1 Prostacyclin and adenosine A₂ receptors activate adenylate cyclase in the neuroblastoma hybrid cell lines NG108–15 and NCB-20. Prolonged exposure of NG108–15 cells to iloprost (a stable analogue of prostacyclin) results in a subsequent reduction in the capacity for adenylate cyclase activation by iloprost, the adenosine analogue 5′-(N-ethyl)-carboxamidoadenosine (NECA) or NaF. In contrast prolonged exposure of NCB-20 cells to iloprost results only in the loss of iloprost responsiveness. 2 Iloprost pretreatment of NG108–15 cells also magnified the morphine-dependent inhibition of iloprost-stimulated adenylate cyclase activity from 36 to 48%. This change was not due to lower iloprost stimulation following desensitization, since the % inhibition of adenylate cyclase activity by morphine in control cells was constant irrespective of enzyme activity. 3 These heterologous effects observed in NG108–15 cells following iloprost pretreatment may involve changes in the G_sα protein, since there was a reduction of about 30% in the cholera toxin-induced [³²P]-ADP-ribosylation of a 45 kDa protein from cell membranes (corresponding to the extent of loss of NECA or NaF responsiveness).
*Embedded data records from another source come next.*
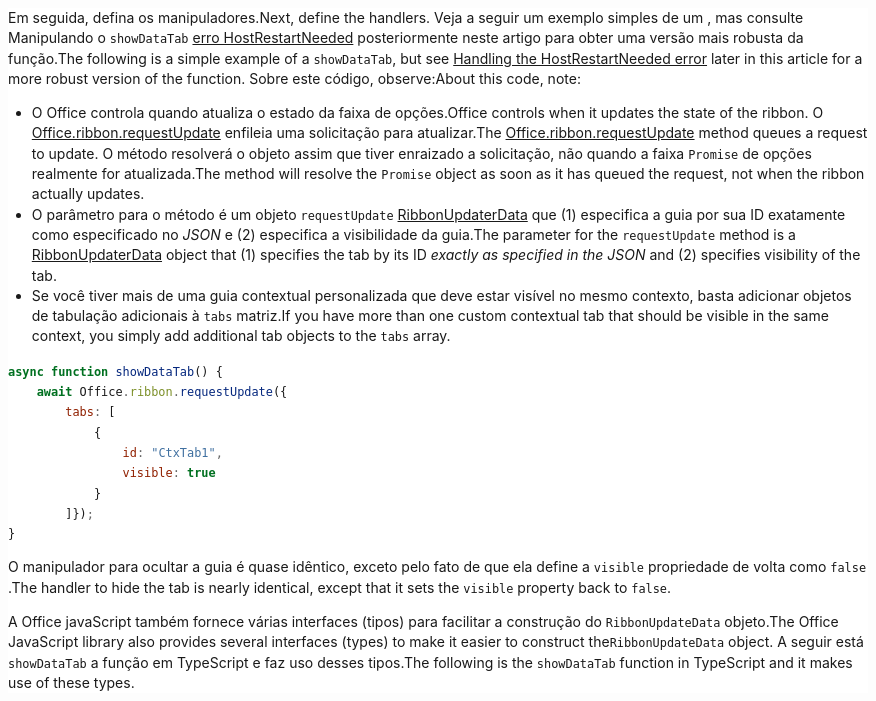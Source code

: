 <span data-ttu-id="1a450-228">Em seguida, defina os manipuladores.</span><span class="sxs-lookup"><span data-stu-id="1a450-228">Next, define the handlers.</span></span> <span data-ttu-id="1a450-229">Veja a seguir um exemplo simples de um , mas consulte Manipulando o `showDataTab` [erro HostRestartNeeded](#handle-the-hostrestartneeded-error) posteriormente neste artigo para obter uma versão mais robusta da função.</span><span class="sxs-lookup"><span data-stu-id="1a450-229">The following is a simple example of a `showDataTab`, but see [Handling the HostRestartNeeded error](#handle-the-hostrestartneeded-error) later in this article for a more robust version of the function.</span></span> <span data-ttu-id="1a450-230">Sobre este código, observe:</span><span class="sxs-lookup"><span data-stu-id="1a450-230">About this code, note:</span></span>

- <span data-ttu-id="1a450-231">O Office controla quando atualiza o estado da faixa de opções.</span><span class="sxs-lookup"><span data-stu-id="1a450-231">Office controls when it updates the state of the ribbon.</span></span> <span data-ttu-id="1a450-232">O [Office.ribbon.requestUpdate](/javascript/api/office/office.ribbon?view=common-js&preserve-view=true#requestupdate-input-) enfileia uma solicitação para atualizar.</span><span class="sxs-lookup"><span data-stu-id="1a450-232">The  [Office.ribbon.requestUpdate](/javascript/api/office/office.ribbon?view=common-js&preserve-view=true#requestupdate-input-) method queues a request to update.</span></span> <span data-ttu-id="1a450-233">O método resolverá o objeto assim que tiver enraizado a solicitação, não quando a faixa `Promise` de opções realmente for atualizada.</span><span class="sxs-lookup"><span data-stu-id="1a450-233">The method will resolve the `Promise` object as soon as it has queued the request, not when the ribbon actually updates.</span></span>
- <span data-ttu-id="1a450-234">O parâmetro para o método é um objeto `requestUpdate` [RibbonUpdaterData](/javascript/api/office/office.ribbonupdaterdata) que (1) especifica a guia por sua ID exatamente como especificado no *JSON* e (2) especifica a visibilidade da guia.</span><span class="sxs-lookup"><span data-stu-id="1a450-234">The parameter for the `requestUpdate` method is a [RibbonUpdaterData](/javascript/api/office/office.ribbonupdaterdata) object that (1) specifies the tab by its ID *exactly as specified in the JSON* and (2) specifies visibility of the tab.</span></span>
- <span data-ttu-id="1a450-235">Se você tiver mais de uma guia contextual personalizada que deve estar visível no mesmo contexto, basta adicionar objetos de tabulação adicionais à `tabs` matriz.</span><span class="sxs-lookup"><span data-stu-id="1a450-235">If you have more than one custom contextual tab that should be visible in the same context, you simply add additional tab objects to the `tabs` array.</span></span>

```javascript
async function showDataTab() {
    await Office.ribbon.requestUpdate({
        tabs: [
            {
                id: "CtxTab1",
                visible: true
            }
        ]});
}
```

<span data-ttu-id="1a450-236">O manipulador para ocultar a guia é quase idêntico, exceto pelo fato de que ela define a `visible` propriedade de volta como `false` .</span><span class="sxs-lookup"><span data-stu-id="1a450-236">The handler to hide the tab is nearly identical, except that it sets the `visible` property back to `false`.</span></span>

<span data-ttu-id="1a450-237">A Office javaScript também fornece várias interfaces (tipos) para facilitar a construção do `RibbonUpdateData` objeto.</span><span class="sxs-lookup"><span data-stu-id="1a450-237">The Office JavaScript library also provides several interfaces (types) to make it easier to construct the`RibbonUpdateData` object.</span></span> <span data-ttu-id="1a450-238">A seguir está `showDataTab` a função em TypeScript e faz uso desses tipos.</span><span class="sxs-lookup"><span data-stu-id="1a450-238">The following is the `showDataTab` function in TypeScript and it makes use of these types.</span></span>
A similar reduction was not observed in NCB-20 cells. 4 These results indicate that iloprost pretreatment induces different forms of desensitization in NG108–15 and NCB-20 cell lines. The heterologous desensitization in the former may, like the human platelet, involve a functional loss of G_sα from the cell membrane. Changes in the activity of G_sα may also account for the heterologous effects on receptors that mediate inhibition of adenylate cyclase.